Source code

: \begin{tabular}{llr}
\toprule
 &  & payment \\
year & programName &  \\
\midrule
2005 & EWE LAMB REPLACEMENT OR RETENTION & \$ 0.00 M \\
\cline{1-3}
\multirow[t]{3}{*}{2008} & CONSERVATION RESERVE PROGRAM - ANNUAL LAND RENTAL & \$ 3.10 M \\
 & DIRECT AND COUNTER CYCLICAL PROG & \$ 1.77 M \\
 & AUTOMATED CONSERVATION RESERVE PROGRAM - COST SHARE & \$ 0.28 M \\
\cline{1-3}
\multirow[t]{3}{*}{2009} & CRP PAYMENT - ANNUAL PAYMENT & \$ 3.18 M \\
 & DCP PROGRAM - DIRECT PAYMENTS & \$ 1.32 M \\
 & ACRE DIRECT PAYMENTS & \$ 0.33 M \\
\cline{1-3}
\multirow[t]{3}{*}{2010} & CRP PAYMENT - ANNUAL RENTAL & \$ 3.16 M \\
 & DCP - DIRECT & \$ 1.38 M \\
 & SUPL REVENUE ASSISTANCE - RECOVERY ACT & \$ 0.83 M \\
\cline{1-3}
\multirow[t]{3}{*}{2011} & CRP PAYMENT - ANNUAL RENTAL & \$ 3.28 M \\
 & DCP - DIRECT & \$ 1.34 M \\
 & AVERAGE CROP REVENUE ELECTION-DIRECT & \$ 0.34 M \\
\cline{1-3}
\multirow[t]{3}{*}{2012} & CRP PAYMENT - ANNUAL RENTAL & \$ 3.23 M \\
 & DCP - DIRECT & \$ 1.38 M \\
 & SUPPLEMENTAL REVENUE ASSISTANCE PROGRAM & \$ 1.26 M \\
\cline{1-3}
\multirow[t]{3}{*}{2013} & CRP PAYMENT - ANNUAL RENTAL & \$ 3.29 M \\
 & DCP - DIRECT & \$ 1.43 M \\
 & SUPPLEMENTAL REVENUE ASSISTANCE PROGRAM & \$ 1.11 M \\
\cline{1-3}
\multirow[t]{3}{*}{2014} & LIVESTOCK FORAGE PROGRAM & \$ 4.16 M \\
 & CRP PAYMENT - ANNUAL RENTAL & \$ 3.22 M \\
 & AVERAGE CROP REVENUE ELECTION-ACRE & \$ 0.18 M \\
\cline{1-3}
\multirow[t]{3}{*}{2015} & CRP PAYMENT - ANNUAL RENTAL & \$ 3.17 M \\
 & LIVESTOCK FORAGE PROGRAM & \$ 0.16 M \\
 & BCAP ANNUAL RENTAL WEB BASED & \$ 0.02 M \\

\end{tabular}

- _EXERCISE_
Retype the whole listing above. Please keep it exact.

- _TASK RESULT_
Source code

: \begin{tabular}{llr}
\toprule
 &  & payment \\
year & programName &  \\
\midrule
2005 & EWE LAMB REPLACEMENT OR RETENTION & \$ 0.00 M \\
\cline{1-3}
\multirow[t]{3}{*}{2008} & CONSERVATION RESERVE PROGRAM - ANNUAL LAND RENTAL & \$ 3.10 M \\
 & DIRECT AND COUNTER CYCLICAL PROG & \$ 1.77 M \\
 & AUTOMATED CONSERVATION RESERVE PROGRAM - COST SHARE & \$ 0.28 M \\
\cline{1-3}
\multirow[t]{3}{*}{2009} & CRP PAYMENT - ANNUAL PAYMENT & \$ 3.18 M \\
 & DCP PROGRAM - DIRECT PAYMENTS & \$ 1.32 M \\
 & ACRE DIRECT PAYMENTS & \$ 0.33 M \\
\cline{1-3}
\multirow[t]{3}{*}{2010} & CRP PAYMENT - ANNUAL RENTAL & \$ 3.16 M \\
 & DCP - DIRECT & \$ 1.38 M \\
 & SUPL REVENUE ASSISTANCE - RECOVERY ACT & \$ 0.83 M \\
\cline{1-3}
\multirow[t]{3}{*}{2011} & CRP PAYMENT - ANNUAL RENTAL & \$ 3.28 M \\
 & DCP - DIRECT & \$ 1.34 M \\
 & AVERAGE CROP REVENUE ELECTION-DIRECT & \$ 0.34 M \\
\cline{1-3}
\multirow[t]{3}{*}{2012} & CRP PAYMENT - ANNUAL RENTAL & \$ 3.23 M \\
 & DCP - DIRECT & \$ 1.38 M \\
 & SUPPLEMENTAL REVENUE ASSISTANCE PROGRAM & \$ 1.26 M \\
\cline{1-3}
\multirow[t]{3}{*}{2013} & CRP PAYMENT - ANNUAL RENTAL & \$ 3.29 M \\
 & DCP - DIRECT & \$ 1.43 M \\
 & SUPPLEMENTAL REVENUE ASSISTANCE PROGRAM & \$ 1.11 M \\
\cline{1-3}
\multirow[t]{3}{*}{2014} & LIVESTOCK FORAGE PROGRAM & \$ 4.16 M \\
 & CRP PAYMENT - ANNUAL RENTAL & \$ 3.22 M \\
 & AVERAGE CROP REVENUE ELECTION-ACRE & \$ 0.18 M \\
\cline{1-3}
\multirow[t]{3}{*}{2015} & CRP PAYMENT - ANNUAL RENTAL & \$ 3.17 M \\
 & LIVESTOCK FORAGE PROGRAM & \$ 0.16 M \\
 & BCAP ANNUAL RENTAL WEB BASED & \$ 0.02 M \\

\end{tabular}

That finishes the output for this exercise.